## TRY IT
Pull every "Download" line out of the data below.

[Stored items]
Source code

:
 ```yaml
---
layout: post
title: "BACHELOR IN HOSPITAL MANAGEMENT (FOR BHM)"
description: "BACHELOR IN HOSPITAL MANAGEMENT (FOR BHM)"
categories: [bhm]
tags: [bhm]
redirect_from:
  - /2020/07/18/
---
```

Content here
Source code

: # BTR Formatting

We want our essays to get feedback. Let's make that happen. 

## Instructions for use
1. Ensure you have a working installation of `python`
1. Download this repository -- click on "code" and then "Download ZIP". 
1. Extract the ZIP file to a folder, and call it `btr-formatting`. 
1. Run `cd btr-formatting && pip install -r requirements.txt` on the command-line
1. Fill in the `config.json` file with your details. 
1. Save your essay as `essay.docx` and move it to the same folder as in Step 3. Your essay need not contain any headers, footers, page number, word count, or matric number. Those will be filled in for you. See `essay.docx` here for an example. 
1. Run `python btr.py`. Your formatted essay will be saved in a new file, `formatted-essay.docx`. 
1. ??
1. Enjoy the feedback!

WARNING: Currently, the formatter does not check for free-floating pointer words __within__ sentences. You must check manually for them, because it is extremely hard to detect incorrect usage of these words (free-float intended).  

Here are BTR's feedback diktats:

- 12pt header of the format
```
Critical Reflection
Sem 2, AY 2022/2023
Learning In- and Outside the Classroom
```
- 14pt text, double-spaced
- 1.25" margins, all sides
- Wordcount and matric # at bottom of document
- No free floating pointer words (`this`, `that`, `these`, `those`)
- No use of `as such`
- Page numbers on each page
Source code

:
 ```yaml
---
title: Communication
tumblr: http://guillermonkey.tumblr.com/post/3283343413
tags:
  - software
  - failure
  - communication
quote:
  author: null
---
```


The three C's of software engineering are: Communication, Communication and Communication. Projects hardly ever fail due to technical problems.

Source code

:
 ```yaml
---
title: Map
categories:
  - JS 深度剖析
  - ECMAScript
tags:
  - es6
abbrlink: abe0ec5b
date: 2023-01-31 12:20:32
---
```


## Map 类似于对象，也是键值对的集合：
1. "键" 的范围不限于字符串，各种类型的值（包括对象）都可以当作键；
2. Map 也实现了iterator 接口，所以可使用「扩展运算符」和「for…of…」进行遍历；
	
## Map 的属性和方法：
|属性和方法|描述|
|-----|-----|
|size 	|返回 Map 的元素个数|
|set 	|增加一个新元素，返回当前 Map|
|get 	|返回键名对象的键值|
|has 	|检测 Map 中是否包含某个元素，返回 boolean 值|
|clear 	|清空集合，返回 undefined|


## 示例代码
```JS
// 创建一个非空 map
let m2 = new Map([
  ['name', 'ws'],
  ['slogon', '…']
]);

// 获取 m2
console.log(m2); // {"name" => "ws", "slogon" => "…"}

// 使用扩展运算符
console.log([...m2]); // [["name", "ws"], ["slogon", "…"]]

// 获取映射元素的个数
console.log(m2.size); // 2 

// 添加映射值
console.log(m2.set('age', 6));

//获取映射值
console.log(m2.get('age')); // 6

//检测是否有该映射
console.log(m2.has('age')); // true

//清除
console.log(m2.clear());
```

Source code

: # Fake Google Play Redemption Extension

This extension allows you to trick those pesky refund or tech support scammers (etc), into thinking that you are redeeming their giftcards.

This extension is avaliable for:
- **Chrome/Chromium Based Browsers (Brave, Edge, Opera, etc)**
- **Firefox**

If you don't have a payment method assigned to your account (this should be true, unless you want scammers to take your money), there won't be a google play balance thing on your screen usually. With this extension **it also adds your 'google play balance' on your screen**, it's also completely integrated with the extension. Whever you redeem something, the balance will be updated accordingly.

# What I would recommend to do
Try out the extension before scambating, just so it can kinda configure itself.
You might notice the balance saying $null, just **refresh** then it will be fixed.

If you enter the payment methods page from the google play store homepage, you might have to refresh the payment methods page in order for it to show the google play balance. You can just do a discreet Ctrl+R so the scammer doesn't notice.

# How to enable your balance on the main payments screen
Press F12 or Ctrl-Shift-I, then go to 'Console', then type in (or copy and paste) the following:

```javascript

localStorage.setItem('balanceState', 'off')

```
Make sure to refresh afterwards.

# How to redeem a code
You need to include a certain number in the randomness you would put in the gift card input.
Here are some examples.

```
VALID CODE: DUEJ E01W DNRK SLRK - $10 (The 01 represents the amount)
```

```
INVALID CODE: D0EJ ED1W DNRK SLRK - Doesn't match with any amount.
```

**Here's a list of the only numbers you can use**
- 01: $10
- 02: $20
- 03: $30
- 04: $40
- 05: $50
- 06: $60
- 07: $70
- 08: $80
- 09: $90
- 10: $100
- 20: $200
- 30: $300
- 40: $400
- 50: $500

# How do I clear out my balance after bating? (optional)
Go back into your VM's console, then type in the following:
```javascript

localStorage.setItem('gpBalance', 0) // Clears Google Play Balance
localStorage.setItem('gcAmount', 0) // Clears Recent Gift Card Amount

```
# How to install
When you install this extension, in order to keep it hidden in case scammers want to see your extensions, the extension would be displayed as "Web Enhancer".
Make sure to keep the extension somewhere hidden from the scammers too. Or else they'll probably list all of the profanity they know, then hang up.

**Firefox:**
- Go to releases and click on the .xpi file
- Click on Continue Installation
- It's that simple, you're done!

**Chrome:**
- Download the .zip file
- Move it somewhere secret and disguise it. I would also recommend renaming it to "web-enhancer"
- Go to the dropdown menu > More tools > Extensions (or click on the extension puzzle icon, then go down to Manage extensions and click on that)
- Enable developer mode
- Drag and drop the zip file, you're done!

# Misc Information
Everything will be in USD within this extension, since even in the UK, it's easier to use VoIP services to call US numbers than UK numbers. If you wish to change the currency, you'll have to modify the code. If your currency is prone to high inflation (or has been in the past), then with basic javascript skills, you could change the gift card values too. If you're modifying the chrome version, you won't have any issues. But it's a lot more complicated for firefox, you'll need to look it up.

## RESPONSE
1. Download this repository -- click on "code" and then "Download ZIP". 
- Download the .zip file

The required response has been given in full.